**What this task involves**:
Retype the data below without altering anything.

**Material shown**:

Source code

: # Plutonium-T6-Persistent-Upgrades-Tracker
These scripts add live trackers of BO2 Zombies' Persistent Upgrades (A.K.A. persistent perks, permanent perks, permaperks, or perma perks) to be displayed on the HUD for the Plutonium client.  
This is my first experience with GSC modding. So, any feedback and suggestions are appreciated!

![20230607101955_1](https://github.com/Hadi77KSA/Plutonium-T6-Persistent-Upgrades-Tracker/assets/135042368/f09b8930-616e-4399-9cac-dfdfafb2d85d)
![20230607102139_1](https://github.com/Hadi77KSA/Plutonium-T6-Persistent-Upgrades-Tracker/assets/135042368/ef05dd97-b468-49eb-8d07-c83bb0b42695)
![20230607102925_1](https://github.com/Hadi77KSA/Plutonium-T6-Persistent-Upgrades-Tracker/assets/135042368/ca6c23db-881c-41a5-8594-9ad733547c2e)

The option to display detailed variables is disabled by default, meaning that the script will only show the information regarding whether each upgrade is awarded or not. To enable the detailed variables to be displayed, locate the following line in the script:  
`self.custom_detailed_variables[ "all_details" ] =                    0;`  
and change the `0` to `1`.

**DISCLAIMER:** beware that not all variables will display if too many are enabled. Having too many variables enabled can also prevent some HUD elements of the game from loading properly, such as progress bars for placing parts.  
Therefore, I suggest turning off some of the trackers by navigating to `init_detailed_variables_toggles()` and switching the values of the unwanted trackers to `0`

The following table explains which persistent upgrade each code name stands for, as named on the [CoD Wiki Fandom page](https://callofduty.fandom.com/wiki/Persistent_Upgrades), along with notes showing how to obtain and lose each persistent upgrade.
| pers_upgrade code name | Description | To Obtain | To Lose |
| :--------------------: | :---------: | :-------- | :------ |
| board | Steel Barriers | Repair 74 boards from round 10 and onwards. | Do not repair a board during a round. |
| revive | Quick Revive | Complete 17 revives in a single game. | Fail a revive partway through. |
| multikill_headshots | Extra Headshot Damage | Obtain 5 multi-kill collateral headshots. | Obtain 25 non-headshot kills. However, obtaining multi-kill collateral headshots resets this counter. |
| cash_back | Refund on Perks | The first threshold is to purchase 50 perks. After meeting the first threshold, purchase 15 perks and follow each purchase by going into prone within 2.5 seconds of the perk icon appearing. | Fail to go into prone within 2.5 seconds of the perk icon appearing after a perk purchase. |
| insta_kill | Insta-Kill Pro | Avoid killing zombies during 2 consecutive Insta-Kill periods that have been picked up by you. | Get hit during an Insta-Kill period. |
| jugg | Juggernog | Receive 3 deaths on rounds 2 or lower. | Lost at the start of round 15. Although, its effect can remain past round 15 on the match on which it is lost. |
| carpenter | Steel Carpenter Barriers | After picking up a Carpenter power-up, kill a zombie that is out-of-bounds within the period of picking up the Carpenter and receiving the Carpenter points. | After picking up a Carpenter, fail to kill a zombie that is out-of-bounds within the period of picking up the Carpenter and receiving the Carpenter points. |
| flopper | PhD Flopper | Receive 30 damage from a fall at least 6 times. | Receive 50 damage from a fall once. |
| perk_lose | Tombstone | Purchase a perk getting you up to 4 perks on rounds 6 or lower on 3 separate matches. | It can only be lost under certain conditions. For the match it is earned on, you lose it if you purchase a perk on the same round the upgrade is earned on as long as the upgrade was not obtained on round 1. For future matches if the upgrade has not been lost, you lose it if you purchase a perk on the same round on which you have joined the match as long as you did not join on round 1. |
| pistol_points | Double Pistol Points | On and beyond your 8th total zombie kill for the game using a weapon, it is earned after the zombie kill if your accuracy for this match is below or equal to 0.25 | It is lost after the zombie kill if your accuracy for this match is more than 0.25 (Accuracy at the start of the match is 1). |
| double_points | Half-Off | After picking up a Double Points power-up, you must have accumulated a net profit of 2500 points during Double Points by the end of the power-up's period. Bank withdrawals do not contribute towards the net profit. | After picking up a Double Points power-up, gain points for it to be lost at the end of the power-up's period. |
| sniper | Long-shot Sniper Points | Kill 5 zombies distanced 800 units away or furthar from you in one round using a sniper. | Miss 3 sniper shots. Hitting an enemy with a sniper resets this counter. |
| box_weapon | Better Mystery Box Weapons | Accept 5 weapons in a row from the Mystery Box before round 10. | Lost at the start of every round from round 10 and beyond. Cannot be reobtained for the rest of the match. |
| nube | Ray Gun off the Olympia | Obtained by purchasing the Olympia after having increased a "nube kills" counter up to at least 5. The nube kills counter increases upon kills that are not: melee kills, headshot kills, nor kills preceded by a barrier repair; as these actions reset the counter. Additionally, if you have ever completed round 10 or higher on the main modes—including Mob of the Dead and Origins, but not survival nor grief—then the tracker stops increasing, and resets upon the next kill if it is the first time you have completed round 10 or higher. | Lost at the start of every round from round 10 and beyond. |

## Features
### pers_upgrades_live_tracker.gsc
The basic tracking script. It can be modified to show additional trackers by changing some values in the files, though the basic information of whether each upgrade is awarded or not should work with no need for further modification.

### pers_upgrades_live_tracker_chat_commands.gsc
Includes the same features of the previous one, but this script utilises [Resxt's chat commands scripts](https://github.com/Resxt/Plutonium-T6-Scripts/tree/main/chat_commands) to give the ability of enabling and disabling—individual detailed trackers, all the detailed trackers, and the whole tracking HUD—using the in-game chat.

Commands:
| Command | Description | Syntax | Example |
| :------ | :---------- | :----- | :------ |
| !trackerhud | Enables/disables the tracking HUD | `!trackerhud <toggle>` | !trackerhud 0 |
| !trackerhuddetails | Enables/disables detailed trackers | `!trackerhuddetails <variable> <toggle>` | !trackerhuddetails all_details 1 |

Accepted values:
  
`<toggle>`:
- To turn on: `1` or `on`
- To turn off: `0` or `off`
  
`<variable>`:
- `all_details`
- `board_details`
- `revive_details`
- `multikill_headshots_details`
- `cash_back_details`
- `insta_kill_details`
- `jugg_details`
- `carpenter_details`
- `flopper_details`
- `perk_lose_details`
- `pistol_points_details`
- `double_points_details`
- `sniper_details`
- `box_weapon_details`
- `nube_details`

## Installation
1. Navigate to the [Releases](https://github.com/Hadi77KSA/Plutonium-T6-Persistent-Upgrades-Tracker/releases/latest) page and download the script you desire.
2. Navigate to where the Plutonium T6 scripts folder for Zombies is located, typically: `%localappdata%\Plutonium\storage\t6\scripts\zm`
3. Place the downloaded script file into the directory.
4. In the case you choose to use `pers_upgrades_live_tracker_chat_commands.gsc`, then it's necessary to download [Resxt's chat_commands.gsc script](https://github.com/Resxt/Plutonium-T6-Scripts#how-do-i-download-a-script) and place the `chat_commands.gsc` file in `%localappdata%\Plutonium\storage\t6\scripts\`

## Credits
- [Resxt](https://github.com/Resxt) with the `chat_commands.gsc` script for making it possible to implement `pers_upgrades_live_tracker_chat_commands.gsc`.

**Output of the task**:
Source code

: # Plutonium-T6-Persistent-Upgrades-Tracker
These scripts add live trackers of BO2 Zombies' Persistent Upgrades (A.K.A. persistent perks, permanent perks, permaperks, or perma perks) to be displayed on the HUD for the Plutonium client.  
This is my first experience with GSC modding. So, any feedback and suggestions are appreciated!

![20230607101955_1](https://github.com/Hadi77KSA/Plutonium-T6-Persistent-Upgrades-Tracker/assets/135042368/f09b8930-616e-4399-9cac-dfdfafb2d85d)
![20230607102139_1](https://github.com/Hadi77KSA/Plutonium-T6-Persistent-Upgrades-Tracker/assets/135042368/ef05dd97-b468-49eb-8d07-c83bb0b42695)
![20230607102925_1](https://github.com/Hadi77KSA/Plutonium-T6-Persistent-Upgrades-Tracker/assets/135042368/ca6c23db-881c-41a5-8594-9ad733547c2e)

The option to display detailed variables is disabled by default, meaning that the script will only show the information regarding whether each upgrade is awarded or not. To enable the detailed variables to be displayed, locate the following line in the script:  
`self.custom_detailed_variables[ "all_details" ] =                    0;`  
and change the `0` to `1`.

**DISCLAIMER:** beware that not all variables will display if too many are enabled. Having too many variables enabled can also prevent some HUD elements of the game from loading properly, such as progress bars for placing parts.  
Therefore, I suggest turning off some of the trackers by navigating to `init_detailed_variables_toggles()` and switching the values of the unwanted trackers to `0`

The following table explains which persistent upgrade each code name stands for, as named on the [CoD Wiki Fandom page](https://callofduty.fandom.com/wiki/Persistent_Upgrades), along with notes showing how to obtain and lose each persistent upgrade.
| pers_upgrade code name | Description | To Obtain | To Lose |
| :--------------------: | :---------: | :-------- | :------ |
| board | Steel Barriers | Repair 74 boards from round 10 and onwards. | Do not repair a board during a round. |
| revive | Quick Revive | Complete 17 revives in a single game. | Fail a revive partway through. |
| multikill_headshots | Extra Headshot Damage | Obtain 5 multi-kill collateral headshots. | Obtain 25 non-headshot kills. However, obtaining multi-kill collateral headshots resets this counter. |
| cash_back | Refund on Perks | The first threshold is to purchase 50 perks. After meeting the first threshold, purchase 15 perks and follow each purchase by going into prone within 2.5 seconds of the perk icon appearing. | Fail to go into prone within 2.5 seconds of the perk icon appearing after a perk purchase. |
| insta_kill | Insta-Kill Pro | Avoid killing zombies during 2 consecutive Insta-Kill periods that have been picked up by you. | Get hit during an Insta-Kill period. |
| jugg | Juggernog | Receive 3 deaths on rounds 2 or lower. | Lost at the start of round 15. Although, its effect can remain past round 15 on the match on which it is lost. |
| carpenter | Steel Carpenter Barriers | After picking up a Carpenter power-up, kill a zombie that is out-of-bounds within the period of picking up the Carpenter and receiving the Carpenter points. | After picking up a Carpenter, fail to kill a zombie that is out-of-bounds within the period of picking up the Carpenter and receiving the Carpenter points. |
| flopper | PhD Flopper | Receive 30 damage from a fall at least 6 times. | Receive 50 damage from a fall once. |
| perk_lose | Tombstone | Purchase a perk getting you up to 4 perks on rounds 6 or lower on 3 separate matches. | It can only be lost under certain conditions. For the match it is earned on, you lose it if you purchase a perk on the same round the upgrade is earned on as long as the upgrade was not obtained on round 1. For future matches if the upgrade has not been lost, you lose it if you purchase a perk on the same round on which you have joined the match as long as you did not join on round 1. |
| pistol_points | Double Pistol Points | On and beyond your 8th total zombie kill for the game using a weapon, it is earned after the zombie kill if your accuracy for this match is below or equal to 0.25 | It is lost after the zombie kill if your accuracy for this match is more than 0.25 (Accuracy at the start of the match is 1). |
| double_points | Half-Off | After picking up a Double Points power-up, you must have accumulated a net profit of 2500 points during Double Points by the end of the power-up's period. Bank withdrawals do not contribute towards the net profit. | After picking up a Double Points power-up, gain points for it to be lost at the end of the power-up's period. |
| sniper | Long-shot Sniper Points | Kill 5 zombies distanced 800 units away or furthar from you in one round using a sniper. | Miss 3 sniper shots. Hitting an enemy with a sniper resets this counter. |
| box_weapon | Better Mystery Box Weapons | Accept 5 weapons in a row from the Mystery Box before round 10. | Lost at the start of every round from round 10 and beyond. Cannot be reobtained for the rest of the match. |
| nube | Ray Gun off the Olympia | Obtained by purchasing the Olympia after having increased a "nube kills" counter up to at least 5. The nube kills counter increases upon kills that are not: melee kills, headshot kills, nor kills preceded by a barrier repair; as these actions reset the counter. Additionally, if you have ever completed round 10 or higher on the main modes—including Mob of the Dead and Origins, but not survival nor grief—then the tracker stops increasing, and resets upon the next kill if it is the first time you have completed round 10 or higher. | Lost at the start of every round from round 10 and beyond. |

## Features
### pers_upgrades_live_tracker.gsc
The basic tracking script. It can be modified to show additional trackers by changing some values in the files, though the basic information of whether each upgrade is awarded or not should work with no need for further modification.

### pers_upgrades_live_tracker_chat_commands.gsc
Includes the same features of the previous one, but this script utilises [Resxt's chat commands scripts](https://github.com/Resxt/Plutonium-T6-Scripts/tree/main/chat_commands) to give the ability of enabling and disabling—individual detailed trackers, all the detailed trackers, and the whole tracking HUD—using the in-game chat.

Commands:
| Command | Description | Syntax | Example |
| :------ | :---------- | :----- | :------ |
| !trackerhud | Enables/disables the tracking HUD | `!trackerhud <toggle>` | !trackerhud 0 |
| !trackerhuddetails | Enables/disables detailed trackers | `!trackerhuddetails <variable> <toggle>` | !trackerhuddetails all_details 1 |

Accepted values:
  
`<toggle>`:
- To turn on: `1` or `on`
- To turn off: `0` or `off`
  
`<variable>`:
- `all_details`
- `board_details`
- `revive_details`
- `multikill_headshots_details`
- `cash_back_details`
- `insta_kill_details`
- `jugg_details`
- `carpenter_details`
- `flopper_details`
- `perk_lose_details`
- `pistol_points_details`
- `double_points_details`
- `sniper_details`
- `box_weapon_details`
- `nube_details`

## Installation
1. Navigate to the [Releases](https://github.com/Hadi77KSA/Plutonium-T6-Persistent-Upgrades-Tracker/releases/latest) page and download the script you desire.
2. Navigate to where the Plutonium T6 scripts folder for Zombies is located, typically: `%localappdata%\Plutonium\storage\t6\scripts\zm`
3. Place the downloaded script file into the directory.
4. In the case you choose to use `pers_upgrades_live_tracker_chat_commands.gsc`, then it's necessary to download [Resxt's chat_commands.gsc script](https://github.com/Resxt/Plutonium-T6-Scripts#how-do-i-download-a-script) and place the `chat_commands.gsc` file in `%localappdata%\Plutonium\storage\t6\scripts\`

## Credits
- [Resxt](https://github.com/Resxt) with the `chat_commands.gsc` script for making it possible to implement `pers_upgrades_live_tracker_chat_commands.gsc`.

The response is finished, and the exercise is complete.